Of the lines below, report only those that contain "slot".
╭──
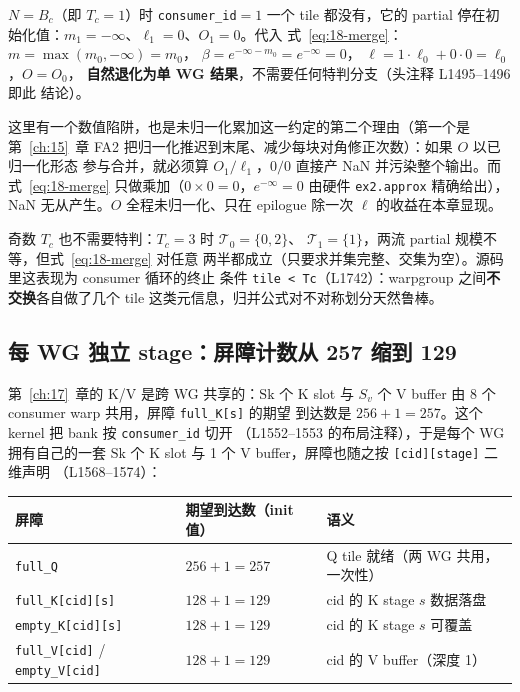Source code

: $N = B_c$（即 $T_c = 1$）时 \texttt{consumer\_id}$=1$ 一个 tile 都没有，它的
partial 停在初始化值：$m_1 = -\infty$、$\ell_1 = 0$、$O_1 = 0$。代入
式~\ref{eq:18-merge}：$m = \max(m_0, -\infty) = m_0$，
$\beta = e^{-\infty - m_0} = e^{-\infty} = 0$，
$\ell = 1 \cdot \ell_0 + 0 \cdot 0 = \ell_0$，$O = O_0$，
\textbf{自然退化为单 WG 结果}，不需要任何特判分支（头注释 L1495--1496 即此
结论）。

这里有一个数值陷阱，也是未归一化累加这一约定的第二个理由（第一个是
第~\ref{ch:15}~章 FA2 把归一化推迟到末尾、减少每块对角修正次数）：如果 $O$ 以已归一化形态
参与合并，就必须算 $O_1/\ell_1$，$0/0$ 直接产 NaN 并污染整个输出。而
式~\ref{eq:18-merge} 只做乘加（$0 \times 0 = 0$，$e^{-\infty} = 0$ 由硬件
\texttt{ex2.approx} 精确给出），NaN 无从产生。$O$ 全程未归一化、只在
epilogue 除一次 $\ell$ 的收益在本章显现。

奇数 $T_c$ 也不需要特判：$T_c = 3$ 时 $\mathcal{T}_0 = \{0,2\}$、
$\mathcal{T}_1 = \{1\}$，两流 partial 规模不等，但式~\ref{eq:18-merge} 对任意
两半都成立（只要求并集完整、交集为空）。源码里这表现为 consumer 循环的终止
条件 \texttt{tile < Tc}（L1742）：warpgroup 之间\textbf{不交换}各自做了几个
tile 这类元信息，归并公式对不对称划分天然鲁棒。

\subsection{每 WG 独立 stage：屏障计数从 257 缩到 129}

第~\ref{ch:17}~章的 K/V 是跨 WG 共享的：$\mathrm{Sk}$ 个 K slot 与
$S_v$ 个 V buffer 由 8 个 consumer warp 共用，屏障 \texttt{full\_K[s]} 的期望
到达数是 $256 + 1 = 257$。这个 kernel 把 bank 按 \texttt{consumer\_id} 切开
（L1552--1553 的布局注释），于是每个 WG 拥有自己的一套 $\mathrm{Sk}$
个 K slot 与 1 个 V buffer，屏障也随之按 \texttt{[cid][stage]} 二维声明
（L1568--1574）：

\begin{center}
\begin{tabular}{lll}
\toprule
屏障 & 期望到达数（init 值） & 语义 \\
\midrule
\texttt{full\_Q} & $256 + 1 = 257$ & Q tile 就绪（两 WG 共用，一次性） \\
\texttt{full\_\allowbreak{}K[cid][s]} & $128 + 1 = 129$ & cid 的 K stage $s$ 数据落盘 \\
\texttt{empty\_\allowbreak{}K[cid][s]} & $128 + 1 = 129$ & cid 的 K stage $s$ 可覆盖 \\
\texttt{full\_V[cid]} / \texttt{empty\_\allowbreak{}V[cid]} & $128 + 1 = 129$ & cid 的 V buffer（深度 1）\\
\bottomrule
\end{tabular}
\end{center}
╰──
**SOLUTION:**
第~\ref{ch:17}~章的 K/V 是跨 WG 共享的：$\mathrm{Sk}$ 个 K slot 与
个 K slot 与 1 个 V buffer，屏障也随之按 \texttt{[cid][stage]} 二维声明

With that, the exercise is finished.